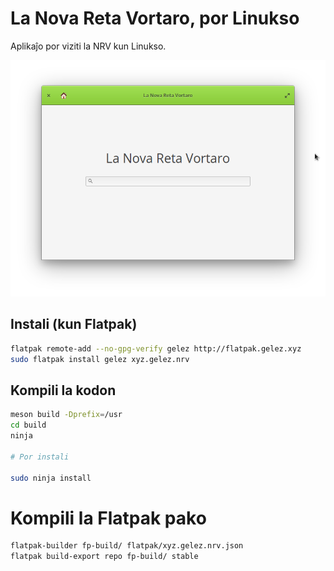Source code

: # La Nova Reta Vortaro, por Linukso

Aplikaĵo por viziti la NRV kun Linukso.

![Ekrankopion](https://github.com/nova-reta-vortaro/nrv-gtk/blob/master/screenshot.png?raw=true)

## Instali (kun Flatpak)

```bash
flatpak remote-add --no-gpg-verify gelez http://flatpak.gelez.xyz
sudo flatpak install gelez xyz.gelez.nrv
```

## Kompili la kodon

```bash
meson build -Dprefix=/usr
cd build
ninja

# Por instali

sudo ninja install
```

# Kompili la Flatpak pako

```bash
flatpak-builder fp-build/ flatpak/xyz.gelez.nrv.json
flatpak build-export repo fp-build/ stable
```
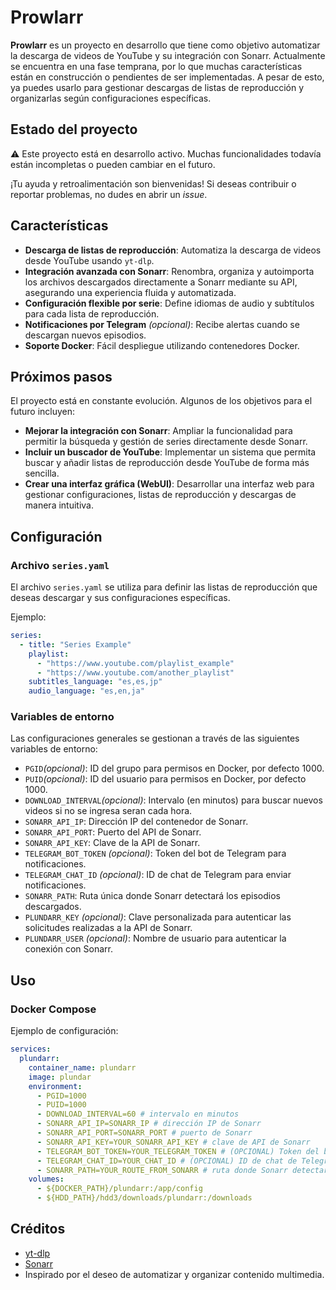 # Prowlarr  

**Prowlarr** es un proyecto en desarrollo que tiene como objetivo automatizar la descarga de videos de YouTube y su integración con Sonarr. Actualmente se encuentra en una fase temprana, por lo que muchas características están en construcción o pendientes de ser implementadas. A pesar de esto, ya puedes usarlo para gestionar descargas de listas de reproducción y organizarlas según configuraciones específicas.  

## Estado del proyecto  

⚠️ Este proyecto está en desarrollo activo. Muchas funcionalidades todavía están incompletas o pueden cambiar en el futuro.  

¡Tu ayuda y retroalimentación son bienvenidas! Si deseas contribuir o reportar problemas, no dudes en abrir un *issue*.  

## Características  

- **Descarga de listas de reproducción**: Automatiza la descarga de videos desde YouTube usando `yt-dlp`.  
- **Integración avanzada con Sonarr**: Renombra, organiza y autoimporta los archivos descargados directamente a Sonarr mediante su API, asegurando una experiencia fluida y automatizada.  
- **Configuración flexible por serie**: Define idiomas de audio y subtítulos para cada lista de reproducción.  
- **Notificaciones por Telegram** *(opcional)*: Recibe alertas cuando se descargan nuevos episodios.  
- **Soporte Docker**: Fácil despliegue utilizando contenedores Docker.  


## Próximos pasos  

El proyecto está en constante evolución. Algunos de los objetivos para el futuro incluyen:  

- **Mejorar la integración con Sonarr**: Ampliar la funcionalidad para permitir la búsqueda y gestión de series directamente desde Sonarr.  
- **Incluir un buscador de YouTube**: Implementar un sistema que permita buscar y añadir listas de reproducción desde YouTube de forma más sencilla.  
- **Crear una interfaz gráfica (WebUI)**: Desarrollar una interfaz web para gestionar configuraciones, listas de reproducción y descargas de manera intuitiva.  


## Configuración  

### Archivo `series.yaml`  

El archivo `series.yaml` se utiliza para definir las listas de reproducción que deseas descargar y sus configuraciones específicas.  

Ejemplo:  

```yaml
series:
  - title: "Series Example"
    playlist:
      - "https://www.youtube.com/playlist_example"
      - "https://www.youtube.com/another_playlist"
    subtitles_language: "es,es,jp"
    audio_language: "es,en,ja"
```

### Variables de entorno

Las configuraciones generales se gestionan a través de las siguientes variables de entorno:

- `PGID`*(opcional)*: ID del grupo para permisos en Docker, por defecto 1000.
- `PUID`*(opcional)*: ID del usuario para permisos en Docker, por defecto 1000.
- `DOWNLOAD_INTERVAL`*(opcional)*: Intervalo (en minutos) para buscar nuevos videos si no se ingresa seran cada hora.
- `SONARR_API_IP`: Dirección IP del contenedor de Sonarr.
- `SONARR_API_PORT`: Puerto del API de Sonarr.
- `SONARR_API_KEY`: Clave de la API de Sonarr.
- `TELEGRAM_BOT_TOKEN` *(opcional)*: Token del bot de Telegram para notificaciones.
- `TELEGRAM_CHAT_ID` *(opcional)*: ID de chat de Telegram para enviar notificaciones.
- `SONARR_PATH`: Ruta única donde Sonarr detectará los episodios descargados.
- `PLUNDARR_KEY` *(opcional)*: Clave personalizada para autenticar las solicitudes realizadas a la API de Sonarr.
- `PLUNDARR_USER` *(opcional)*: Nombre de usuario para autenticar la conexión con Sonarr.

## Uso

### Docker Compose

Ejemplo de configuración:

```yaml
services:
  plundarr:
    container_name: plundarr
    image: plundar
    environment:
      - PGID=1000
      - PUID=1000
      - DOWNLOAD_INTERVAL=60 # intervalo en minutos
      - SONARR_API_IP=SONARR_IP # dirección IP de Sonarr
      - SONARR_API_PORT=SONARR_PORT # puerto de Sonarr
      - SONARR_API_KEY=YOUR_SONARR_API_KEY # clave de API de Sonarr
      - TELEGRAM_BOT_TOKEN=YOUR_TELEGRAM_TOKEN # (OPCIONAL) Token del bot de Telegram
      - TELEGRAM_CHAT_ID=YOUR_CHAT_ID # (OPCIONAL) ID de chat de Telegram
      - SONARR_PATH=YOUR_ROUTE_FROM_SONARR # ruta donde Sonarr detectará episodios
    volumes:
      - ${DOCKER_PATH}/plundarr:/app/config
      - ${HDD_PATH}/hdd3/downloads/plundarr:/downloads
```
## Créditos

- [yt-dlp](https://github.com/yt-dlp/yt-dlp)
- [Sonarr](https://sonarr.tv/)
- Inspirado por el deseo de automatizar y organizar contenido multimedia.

* _PROBLEM TO WORK ON_
Leaving out all pictures, transcribe the listing exactly.

* _ANSWER FOR THE TASK_
Source code

: # La Nova Reta Vortaro, por Linukso

Aplikaĵo por viziti la NRV kun Linukso.

![Ekrankopion](https://github.com/nova-reta-vortaro/nrv-gtk/blob/master/screenshot.png?raw=true)

## Instali (kun Flatpak)

```bash
flatpak remote-add --no-gpg-verify gelez http://flatpak.gelez.xyz
sudo flatpak install gelez xyz.gelez.nrv
```

## Kompili la kodon

```bash
meson build -Dprefix=/usr
cd build
ninja

# Por instali

sudo ninja install
```

# Kompili la Flatpak pako

```bash
flatpak-builder fp-build/ flatpak/xyz.gelez.nrv.json
flatpak build-export repo fp-build/ stable
```
 # Prowlarr  

**Prowlarr** es un proyecto en desarrollo que tiene como objetivo automatizar la descarga de videos de YouTube y su integración con Sonarr. Actualmente se encuentra en una fase temprana, por lo que muchas características están en construcción o pendientes de ser implementadas. A pesar de esto, ya puedes usarlo para gestionar descargas de listas de reproducción y organizarlas según configuraciones específicas.  

## Estado del proyecto  

⚠️ Este proyecto está en desarrollo activo. Muchas funcionalidades todavía están incompletas o pueden cambiar en el futuro.  

¡Tu ayuda y retroalimentación son bienvenidas! Si deseas contribuir o reportar problemas, no dudes en abrir un *issue*.  

## Características  

- **Descarga de listas de reproducción**: Automatiza la descarga de videos desde YouTube usando `yt-dlp`.  
- **Integración avanzada con Sonarr**: Renombra, organiza y autoimporta los archivos descargados directamente a Sonarr mediante su API, asegurando una experiencia fluida y automatizada.  
- **Configuración flexible por serie**: Define idiomas de audio y subtítulos para cada lista de reproducción.  
- **Notificaciones por Telegram** *(opcional)*: Recibe alertas cuando se descargan nuevos episodios.  
- **Soporte Docker**: Fácil despliegue utilizando contenedores Docker.  


## Próximos pasos  

El proyecto está en constante evolución. Algunos de los objetivos para el futuro incluyen:  

- **Mejorar la integración con Sonarr**: Ampliar la funcionalidad para permitir la búsqueda y gestión de series directamente desde Sonarr.  
- **Incluir un buscador de YouTube**: Implementar un sistema que permita buscar y añadir listas de reproducción desde YouTube de forma más sencilla.  
- **Crear una interfaz gráfica (WebUI)**: Desarrollar una interfaz web para gestionar configuraciones, listas de reproducción y descargas de manera intuitiva.  


## Configuración  

### Archivo `series.yaml`  

El archivo `series.yaml` se utiliza para definir las listas de reproducción que deseas descargar y sus configuraciones específicas.  

Ejemplo:  

```yaml
series:
  - title: "Series Example"
    playlist:
      - "https://www.youtube.com/playlist_example"
      - "https://www.youtube.com/another_playlist"
    subtitles_language: "es,es,jp"
    audio_language: "es,en,ja"
```

### Variables de entorno

Las configuraciones generales se gestionan a través de las siguientes variables de entorno:

- `PGID`*(opcional)*: ID del grupo para permisos en Docker, por defecto 1000.
- `PUID`*(opcional)*: ID del usuario para permisos en Docker, por defecto 1000.
- `DOWNLOAD_INTERVAL`*(opcional)*: Intervalo (en minutos) para buscar nuevos videos si no se ingresa seran cada hora.
- `SONARR_API_IP`: Dirección IP del contenedor de Sonarr.
- `SONARR_API_PORT`: Puerto del API de Sonarr.
- `SONARR_API_KEY`: Clave de la API de Sonarr.
- `TELEGRAM_BOT_TOKEN` *(opcional)*: Token del bot de Telegram para notificaciones.
- `TELEGRAM_CHAT_ID` *(opcional)*: ID de chat de Telegram para enviar notificaciones.
- `SONARR_PATH`: Ruta única donde Sonarr detectará los episodios descargados.
- `PLUNDARR_KEY` *(opcional)*: Clave personalizada para autenticar las solicitudes realizadas a la API de Sonarr.
- `PLUNDARR_USER` *(opcional)*: Nombre de usuario para autenticar la conexión con Sonarr.

## Uso

### Docker Compose

Ejemplo de configuración:

```yaml
services:
  plundarr:
    container_name: plundarr
    image: plundar
    environment:
      - PGID=1000
      - PUID=1000
      - DOWNLOAD_INTERVAL=60 # intervalo en minutos
      - SONARR_API_IP=SONARR_IP # dirección IP de Sonarr
      - SONARR_API_PORT=SONARR_PORT # puerto de Sonarr
      - SONARR_API_KEY=YOUR_SONARR_API_KEY # clave de API de Sonarr
      - TELEGRAM_BOT_TOKEN=YOUR_TELEGRAM_TOKEN # (OPCIONAL) Token del bot de Telegram
      - TELEGRAM_CHAT_ID=YOUR_CHAT_ID # (OPCIONAL) ID de chat de Telegram
      - SONARR_PATH=YOUR_ROUTE_FROM_SONARR # ruta donde Sonarr detectará episodios
    volumes:
      - ${DOCKER_PATH}/plundarr:/app/config
      - ${HDD_PATH}/hdd3/downloads/plundarr:/downloads
```
## Créditos

- [yt-dlp](https://github.com/yt-dlp/yt-dlp)
- [Sonarr](https://sonarr.tv/)
- Inspirado por el deseo de automatizar y organizar contenido multimedia.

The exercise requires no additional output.